## What this task involves
The output must be the data, printed exactly as written.

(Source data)
+++
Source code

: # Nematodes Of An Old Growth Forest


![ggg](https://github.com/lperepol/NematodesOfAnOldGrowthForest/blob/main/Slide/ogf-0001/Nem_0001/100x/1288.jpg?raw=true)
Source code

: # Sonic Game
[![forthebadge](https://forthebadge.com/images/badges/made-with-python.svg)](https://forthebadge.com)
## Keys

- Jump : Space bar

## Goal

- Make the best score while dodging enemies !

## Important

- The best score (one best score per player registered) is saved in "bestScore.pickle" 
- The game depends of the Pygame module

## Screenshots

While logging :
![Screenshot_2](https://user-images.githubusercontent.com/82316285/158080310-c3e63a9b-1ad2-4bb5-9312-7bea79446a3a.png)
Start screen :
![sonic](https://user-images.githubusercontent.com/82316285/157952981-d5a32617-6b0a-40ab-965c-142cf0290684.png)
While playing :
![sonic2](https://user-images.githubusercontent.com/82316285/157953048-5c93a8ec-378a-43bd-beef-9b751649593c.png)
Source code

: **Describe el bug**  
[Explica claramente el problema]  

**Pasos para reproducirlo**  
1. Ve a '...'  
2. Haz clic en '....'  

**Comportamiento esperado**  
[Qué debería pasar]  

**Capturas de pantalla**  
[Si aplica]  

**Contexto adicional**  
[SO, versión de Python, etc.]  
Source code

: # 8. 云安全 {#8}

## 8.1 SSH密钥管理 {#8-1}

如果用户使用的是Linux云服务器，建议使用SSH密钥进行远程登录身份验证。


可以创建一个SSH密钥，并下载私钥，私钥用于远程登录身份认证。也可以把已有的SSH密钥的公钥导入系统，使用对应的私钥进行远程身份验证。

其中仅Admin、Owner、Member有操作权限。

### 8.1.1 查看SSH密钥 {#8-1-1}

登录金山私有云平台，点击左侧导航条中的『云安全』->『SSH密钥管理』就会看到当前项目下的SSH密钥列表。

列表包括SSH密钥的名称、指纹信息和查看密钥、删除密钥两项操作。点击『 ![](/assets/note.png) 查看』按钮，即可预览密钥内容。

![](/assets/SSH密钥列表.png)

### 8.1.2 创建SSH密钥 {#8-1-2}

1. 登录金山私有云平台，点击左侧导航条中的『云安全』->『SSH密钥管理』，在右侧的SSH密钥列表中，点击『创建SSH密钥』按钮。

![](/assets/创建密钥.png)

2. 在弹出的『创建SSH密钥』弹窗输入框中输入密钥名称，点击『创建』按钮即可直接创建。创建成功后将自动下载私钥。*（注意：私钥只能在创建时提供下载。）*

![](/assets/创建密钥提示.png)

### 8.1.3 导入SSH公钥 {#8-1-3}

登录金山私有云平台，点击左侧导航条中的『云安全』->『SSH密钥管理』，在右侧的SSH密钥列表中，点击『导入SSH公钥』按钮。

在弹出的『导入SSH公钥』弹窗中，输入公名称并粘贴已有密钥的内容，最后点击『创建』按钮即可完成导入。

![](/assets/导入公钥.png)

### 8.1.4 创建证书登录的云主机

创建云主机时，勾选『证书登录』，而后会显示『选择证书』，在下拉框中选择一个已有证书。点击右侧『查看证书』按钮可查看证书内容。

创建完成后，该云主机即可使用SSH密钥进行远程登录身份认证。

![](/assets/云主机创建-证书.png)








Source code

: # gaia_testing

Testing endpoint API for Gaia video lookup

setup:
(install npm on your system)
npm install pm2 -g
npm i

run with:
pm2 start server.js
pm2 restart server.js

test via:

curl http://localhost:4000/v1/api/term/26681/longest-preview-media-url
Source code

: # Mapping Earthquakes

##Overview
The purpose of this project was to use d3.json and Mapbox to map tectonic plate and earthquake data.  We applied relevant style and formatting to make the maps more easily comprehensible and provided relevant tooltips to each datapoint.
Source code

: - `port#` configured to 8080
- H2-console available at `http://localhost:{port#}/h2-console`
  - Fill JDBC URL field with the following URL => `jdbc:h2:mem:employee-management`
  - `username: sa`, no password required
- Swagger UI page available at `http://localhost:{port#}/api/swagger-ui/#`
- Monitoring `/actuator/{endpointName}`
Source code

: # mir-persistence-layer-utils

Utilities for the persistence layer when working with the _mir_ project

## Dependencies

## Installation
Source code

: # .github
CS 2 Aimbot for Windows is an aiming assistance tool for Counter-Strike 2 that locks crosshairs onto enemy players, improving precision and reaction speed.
+++
## Solution for this exercise
Source code

: # Nematodes Of An Old Growth Forest


![ggg](https://github.com/lperepol/NematodesOfAnOldGrowthForest/blob/main/Slide/ogf-0001/Nem_0001/100x/1288.jpg?raw=true)
Source code

: # Sonic Game
[![forthebadge](https://forthebadge.com/images/badges/made-with-python.svg)](https://forthebadge.com)
## Keys

- Jump : Space bar

## Goal

- Make the best score while dodging enemies !

## Important

- The best score (one best score per player registered) is saved in "bestScore.pickle" 
- The game depends of the Pygame module

## Screenshots

While logging :
![Screenshot_2](https://user-images.githubusercontent.com/82316285/158080310-c3e63a9b-1ad2-4bb5-9312-7bea79446a3a.png)
Start screen :
![sonic](https://user-images.githubusercontent.com/82316285/157952981-d5a32617-6b0a-40ab-965c-142cf0290684.png)
While playing :
![sonic2](https://user-images.githubusercontent.com/82316285/157953048-5c93a8ec-378a-43bd-beef-9b751649593c.png)
Source code

: **Describe el bug**  
[Explica claramente el problema]  

**Pasos para reproducirlo**  
1. Ve a '...'  
2. Haz clic en '....'  

**Comportamiento esperado**  
[Qué debería pasar]  

**Capturas de pantalla**  
[Si aplica]  

**Contexto adicional**  
[SO, versión de Python, etc.]  
Source code

: # 8. 云安全 {#8}

## 8.1 SSH密钥管理 {#8-1}

如果用户使用的是Linux云服务器，建议使用SSH密钥进行远程登录身份验证。


可以创建一个SSH密钥，并下载私钥，私钥用于远程登录身份认证。也可以把已有的SSH密钥的公钥导入系统，使用对应的私钥进行远程身份验证。

其中仅Admin、Owner、Member有操作权限。

### 8.1.1 查看SSH密钥 {#8-1-1}

登录金山私有云平台，点击左侧导航条中的『云安全』->『SSH密钥管理』就会看到当前项目下的SSH密钥列表。

列表包括SSH密钥的名称、指纹信息和查看密钥、删除密钥两项操作。点击『 ![](/assets/note.png) 查看』按钮，即可预览密钥内容。

![](/assets/SSH密钥列表.png)

### 8.1.2 创建SSH密钥 {#8-1-2}

1. 登录金山私有云平台，点击左侧导航条中的『云安全』->『SSH密钥管理』，在右侧的SSH密钥列表中，点击『创建SSH密钥』按钮。

![](/assets/创建密钥.png)

2. 在弹出的『创建SSH密钥』弹窗输入框中输入密钥名称，点击『创建』按钮即可直接创建。创建成功后将自动下载私钥。*（注意：私钥只能在创建时提供下载。）*

![](/assets/创建密钥提示.png)

### 8.1.3 导入SSH公钥 {#8-1-3}

登录金山私有云平台，点击左侧导航条中的『云安全』->『SSH密钥管理』，在右侧的SSH密钥列表中，点击『导入SSH公钥』按钮。

在弹出的『导入SSH公钥』弹窗中，输入公名称并粘贴已有密钥的内容，最后点击『创建』按钮即可完成导入。

![](/assets/导入公钥.png)

### 8.1.4 创建证书登录的云主机

创建云主机时，勾选『证书登录』，而后会显示『选择证书』，在下拉框中选择一个已有证书。点击右侧『查看证书』按钮可查看证书内容。

创建完成后，该云主机即可使用SSH密钥进行远程登录身份认证。

![](/assets/云主机创建-证书.png)








Source code

: # gaia_testing

Testing endpoint API for Gaia video lookup

setup:
(install npm on your system)
npm install pm2 -g
npm i

run with:
pm2 start server.js
pm2 restart server.js

test via:

curl http://localhost:4000/v1/api/term/26681/longest-preview-media-url
Source code

: # Mapping Earthquakes

##Overview
The purpose of this project was to use d3.json and Mapbox to map tectonic plate and earthquake data.  We applied relevant style and formatting to make the maps more easily comprehensible and provided relevant tooltips to each datapoint.
Source code

: - `port#` configured to 8080
- H2-console available at `http://localhost:{port#}/h2-console`
  - Fill JDBC URL field with the following URL => `jdbc:h2:mem:employee-management`
  - `username: sa`, no password required
- Swagger UI page available at `http://localhost:{port#}/api/swagger-ui/#`
- Monitoring `/actuator/{endpointName}`
Source code

: # mir-persistence-layer-utils

Utilities for the persistence layer when working with the _mir_ project

## Dependencies

## Installation
Source code

: # .github
CS 2 Aimbot for Windows is an aiming assistance tool for Counter-Strike 2 that locks crosshairs onto enemy players, improving precision and reaction speed.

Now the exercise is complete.